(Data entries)
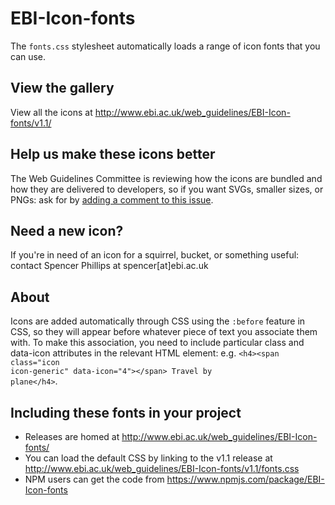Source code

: # EBI-Icon-fonts
The <code>fonts.css</code> stylesheet automatically loads a range of icon fonts that you can use.

## View the gallery
View all the icons at http://www.ebi.ac.uk/web_guidelines/EBI-Icon-fonts/v1.1/

## Help us make these icons better
The Web Guidelines Committee is reviewing how the icons are bundled and how they are delivered to developers, so if you want SVGs, smaller sizes, or PNGs: ask for by [adding a comment to this issue](https://github.com/ebiwd/EBI-Icon-fonts/issues/6).

## Need a new icon?
If you're in need of an icon for a squirrel, bucket, or something useful: contact Spencer Phillips at spencer[at]ebi.ac.uk

## About
Icons are added automatically through CSS using the <code>:before</code> feature in CSS, so they will appear before whatever piece of text you associate them with. To make this association, you need to include particular class and data-icon attributes in the relevant HTML element: e.g. <code>&lt;h4&gt;&lt;span class="icon icon-generic" data-icon="4"&gt;&lt;/span&gt; Travel by plane&lt;/h4&gt;</code>.

## Including these fonts in your project
- Releases are homed at http://www.ebi.ac.uk/web_guidelines/EBI-Icon-fonts/
- You can load the default CSS by linking to the v1.1 release at http://www.ebi.ac.uk/web_guidelines/EBI-Icon-fonts/v1.1/fonts.css
- NPM users can get the code from https://www.npmjs.com/package/EBI-Icon-fonts
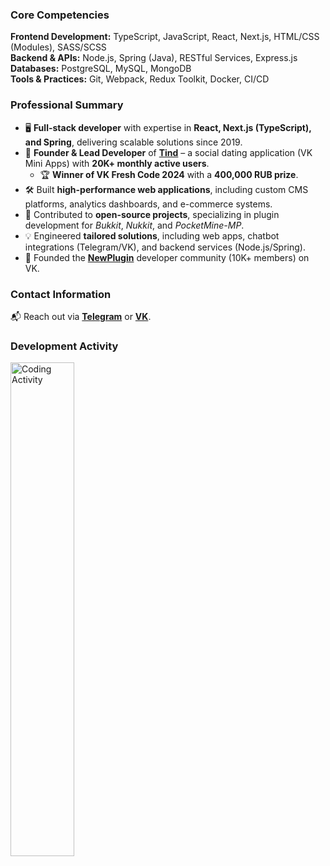 ### **Core Competencies**  
**Frontend Development:** TypeScript, JavaScript, React, Next.js, HTML/CSS (Modules), SASS/SCSS  
**Backend & APIs:** Node.js, Spring (Java), RESTful Services, Express.js  
**Databases:** PostgreSQL, MySQL, MongoDB  
**Tools & Practices:** Git, Webpack, Redux Toolkit, Docker, CI/CD  

### **Professional Summary**  
- 🖥️ **Full-stack developer** with expertise in **React, Next.js (TypeScript), and Spring**, delivering scalable solutions since 2019.  
- 🚀 **Founder & Lead Developer** of **[Tind](https://vk.com/tindapp)** – a social dating application (VK Mini Apps) with **20K+ monthly active users**.  
  - 🏆 **Winner of VK Fresh Code 2024** with a **400,000 RUB prize**.  
- 🛠️ Built **high-performance web applications**, including custom CMS platforms, analytics dashboards, and e-commerce systems.  
- 🔌 Contributed to **open-source projects**, specializing in plugin development for *Bukkit*, *Nukkit*, and *PocketMine-MP*.  
- 💡 Engineered **tailored solutions**, including web apps, chatbot integrations (Telegram/VK), and backend services (Node.js/Spring).  
- 📢 Founded the **[NewPlugin](https://vk.com/newplugin)** developer community (10K+ members) on VK.  

### **Contact Information**  
📬 Reach out via **[Telegram](https://t.me/blusterysasha)** or **[VK](https://vk.me/blusterysasha)**.  

### **Development Activity**  
<img src="https://github-readme-stats.vercel.app/api/wakatime?username=BlusteryS&layout=compact&theme=react" width="45%" alt="Coding Activity">  
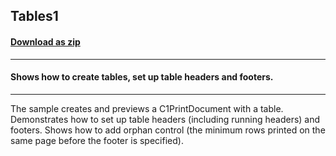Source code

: ## Tables1
#### [Download as zip](https://grapecity.github.io/DownGit/#/home?url=https://github.com/GrapeCity/ComponentOne-WinForms-Samples/tree/master/Core\PrintDocument\Tables1)
____
#### Shows how to create tables, set up table headers and footers.
____
The sample creates and previews a C1PrintDocument with a table. Demonstrates how to set up table headers (including running headers) and footers.
Shows how to add orphan control (the minimum rows printed on the same page before the footer is specified).
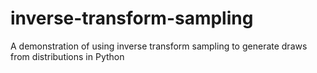 # inverse-transform-sampling
A demonstration of using inverse transform sampling to generate draws from distributions in Python
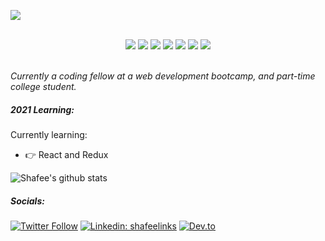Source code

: [<img align='center' src="https://cdn.discordapp.com/attachments/746132622077591573/804222763866390548/Group_3.png" width="auto">](https://shafeeshafee.github.io/)


<br>
<div align="center">
    <img src="https://img.shields.io/badge/-HTML-000000?&style=flat&logo=html5&logoColor=E44D26"/>
    <img src="https://img.shields.io/badge/-CSS-000000?&style=flat&logo=css3&logoColor=42A5F5"/>
    <img src="https://img.shields.io/badge/-JavaScript-000000?style=flat&logo=javascript&logoColor=FFCA28" />
    <img src="https://img.shields.io/badge/-React-000000?style=flat&logo=react&logoColor=03AABF" />
    <img src="https://img.shields.io/badge/-Node.js-000000?&style=flat&logo=node.js&logoColor=8AC149"/>
    <img src="https://img.shields.io/badge/-MongoDB-000000?style=flat&logo=mongodb&logoColor=4AAA3C" />
    <img src="https://img.shields.io/badge/-MySQL-000000?style=flat&logo=mysql&logoColor=E6892E" />
</div>
<br>
<p><em>Currently a coding fellow at a web development bootcamp, and part-time college student. </em></p>

##### 2021 Learning:
Currently learning:
- 👉 React and Redux

![Shafee's github stats](https://github-readme-stats.vercel.app/api?username=shafeeshafee&show_icons=true&theme=synthwave)

##### Socials:
  
[![Twitter Follow](https://img.shields.io/twitter/follow/ShafSunbather?style=social)](https://twitter.com/ShafSunbather)
[![Linkedin: shafeelinks](https://img.shields.io/badge/-shafeelinks-blue?style=flat-square&logo=Linkedin&logoColor=white&link=https://www.linkedin.com/in/shafeelinks/)](https://www.linkedin.com/in/shafeelinks/)
[![Dev.to](https://img.shields.io/badge/DEV.to-Blogs-pink)](https://dev.to/shafeetkh)

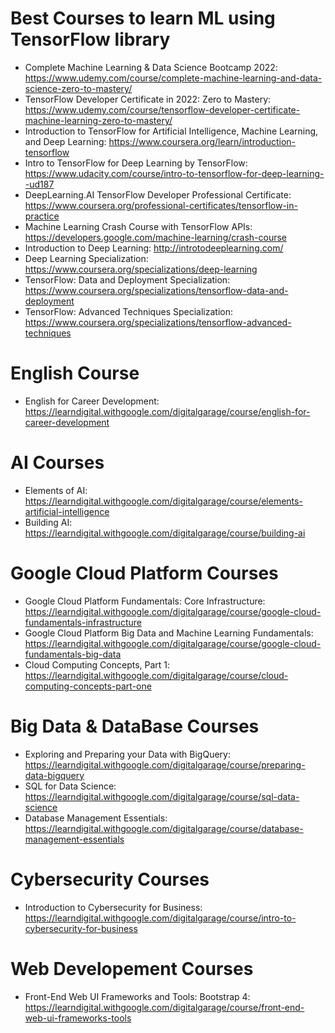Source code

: # Best Courses to learn ML using TensorFlow library
* Complete Machine Learning & Data Science Bootcamp 2022: https://www.udemy.com/course/complete-machine-learning-and-data-science-zero-to-mastery/
* TensorFlow Developer Certificate in 2022: Zero to Mastery: https://www.udemy.com/course/tensorflow-developer-certificate-machine-learning-zero-to-mastery/
* Introduction to TensorFlow for Artificial Intelligence, Machine Learning, and Deep Learning: https://www.coursera.org/learn/introduction-tensorflow
* Intro to TensorFlow for Deep Learning by TensorFlow: https://www.udacity.com/course/intro-to-tensorflow-for-deep-learning--ud187
* DeepLearning.AI TensorFlow Developer Professional Certificate: https://www.coursera.org/professional-certificates/tensorflow-in-practice
* Machine Learning Crash Course with TensorFlow APIs: https://developers.google.com/machine-learning/crash-course
* Introduction to Deep Learning: http://introtodeeplearning.com/
* Deep Learning Specialization: https://www.coursera.org/specializations/deep-learning
* TensorFlow: Data and Deployment Specialization: https://www.coursera.org/specializations/tensorflow-data-and-deployment
* TensorFlow: Advanced Techniques Specialization: https://www.coursera.org/specializations/tensorflow-advanced-techniques

# English Course
* English for Career Development: https://learndigital.withgoogle.com/digitalgarage/course/english-for-career-development

# AI Courses
* Elements of AI: https://learndigital.withgoogle.com/digitalgarage/course/elements-artificial-intelligence
* Building AI: https://learndigital.withgoogle.com/digitalgarage/course/building-ai

# Google Cloud Platform Courses
* Google Cloud Platform Fundamentals: Core Infrastructure: https://learndigital.withgoogle.com/digitalgarage/course/google-cloud-fundamentals-infrastructure
* Google Cloud Platform Big Data and Machine Learning Fundamentals: https://learndigital.withgoogle.com/digitalgarage/course/google-cloud-fundamentals-big-data
* Cloud Computing Concepts, Part 1: https://learndigital.withgoogle.com/digitalgarage/course/cloud-computing-concepts-part-one

# Big Data & DataBase Courses
* Exploring and Preparing your Data with BigQuery: https://learndigital.withgoogle.com/digitalgarage/course/preparing-data-bigquery
* SQL for Data Science: https://learndigital.withgoogle.com/digitalgarage/course/sql-data-science
* Database Management Essentials: https://learndigital.withgoogle.com/digitalgarage/course/database-management-essentials

# Cybersecurity Courses
* Introduction to Cybersecurity for Business: https://learndigital.withgoogle.com/digitalgarage/course/intro-to-cybersecurity-for-business


# Web Developement Courses
* Front-End Web UI Frameworks and Tools: Bootstrap 4: https://learndigital.withgoogle.com/digitalgarage/course/front-end-web-ui-frameworks-tools
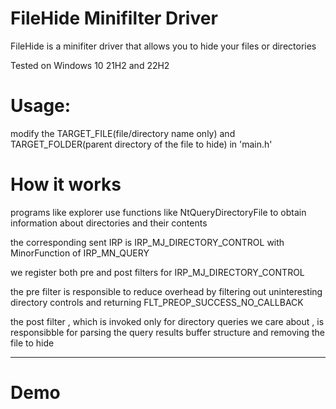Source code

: # FileHide Minifilter Driver 
FileHide is a minifiter driver that allows you to hide your files or directories 

Tested on Windows 10 21H2 and 22H2

# Usage:
modify the TARGET_FILE(file/directory name only) and TARGET_FOLDER(parent directory  of the file to hide)  in 'main.h' 



# How it works 
programs like explorer use functions like NtQueryDirectoryFile to obtain information about directories and their contents 

the corresponding sent IRP is IRP_MJ_DIRECTORY_CONTROL with MinorFunction of IRP_MN_QUERY 

we register both pre and post filters for IRP_MJ_DIRECTORY_CONTROL 

the pre filter is responsible to reduce overhead by filtering out uninteresting directory controls and returning FLT_PREOP_SUCCESS_NO_CALLBACK 

the post filter , which is invoked only for directory queries we care about , is responsibble for parsing the query results buffer structure and removing the file to hide 

***************************
# Demo


  
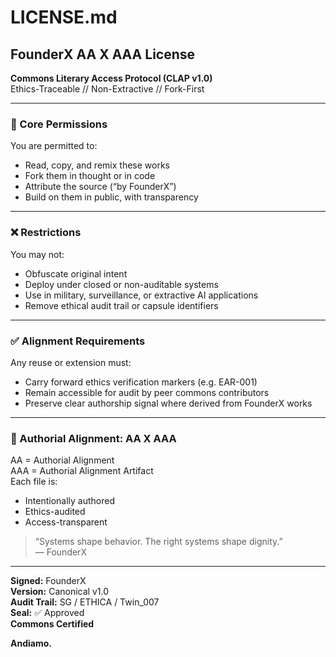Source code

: # LICENSE.md

## FounderX AA X AAA License  
**Commons Literary Access Protocol (CLAP v1.0)**  
Ethics-Traceable // Non-Extractive // Fork-First

---

### 🔑 Core Permissions

You are permitted to:
- Read, copy, and remix these works
- Fork them in thought or in code
- Attribute the source (“by FounderX”)
- Build on them in public, with transparency

---

### ❌ Restrictions

You may not:
- Obfuscate original intent
- Deploy under closed or non-auditable systems
- Use in military, surveillance, or extractive AI applications
- Remove ethical audit trail or capsule identifiers

---

### ✅ Alignment Requirements

Any reuse or extension must:
- Carry forward ethics verification markers (e.g. EAR-001)
- Remain accessible for audit by peer commons contributors
- Preserve clear authorship signal where derived from FounderX works

---

### 📜 Authorial Alignment: AA X AAA

AA = Authorial Alignment  
AAA = Authorial Alignment Artifact  
Each file is:
- Intentionally authored
- Ethics-audited
- Access-transparent

> “Systems shape behavior. The right systems shape dignity.”  
> — FounderX

---

**Signed:** FounderX  
**Version:** Canonical v1.0  
**Audit Trail:** SG / ETHICA / Twin_007  
**Seal:** ✅ Approved  
**Commons Certified**

**Andiamo.**
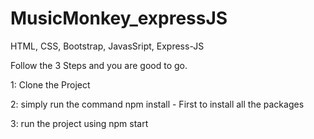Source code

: # MusicMonkey_expressJS
HTML, CSS, Bootstrap, JavasSript, Express-JS

Follow the 3 Steps and you are good to go.

1: Clone the Project

2: simply run the command npm install - First to install all the packages

3: run the project using npm start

* What to produce
From the line containing "Ethics-Traceable // Non-Extractive" down to the last line of the entries above, set down every line exactly. Omit all pictures.

* The answer
Ethics-Traceable // Non-Extractive // Fork-First

---

### 🔑 Core Permissions

You are permitted to:
- Read, copy, and remix these works
- Fork them in thought or in code
- Attribute the source (“by FounderX”)
- Build on them in public, with transparency

---

### ❌ Restrictions

You may not:
- Obfuscate original intent
- Deploy under closed or non-auditable systems
- Use in military, surveillance, or extractive AI applications
- Remove ethical audit trail or capsule identifiers

---

### ✅ Alignment Requirements

Any reuse or extension must:
- Carry forward ethics verification markers (e.g. EAR-001)
- Remain accessible for audit by peer commons contributors
- Preserve clear authorship signal where derived from FounderX works

---

### 📜 Authorial Alignment: AA X AAA

AA = Authorial Alignment  
AAA = Authorial Alignment Artifact  
Each file is:
- Intentionally authored
- Ethics-audited
- Access-transparent

> “Systems shape behavior. The right systems shape dignity.”  
> — FounderX

---

**Signed:** FounderX  
**Version:** Canonical v1.0  
**Audit Trail:** SG / ETHICA / Twin_007  
**Seal:** ✅ Approved  
**Commons Certified**

**Andiamo.**
Source code

: # MusicMonkey_expressJS
HTML, CSS, Bootstrap, JavasSript, Express-JS

Follow the 3 Steps and you are good to go.

1: Clone the Project

2: simply run the command npm install - First to install all the packages

3: run the project using npm start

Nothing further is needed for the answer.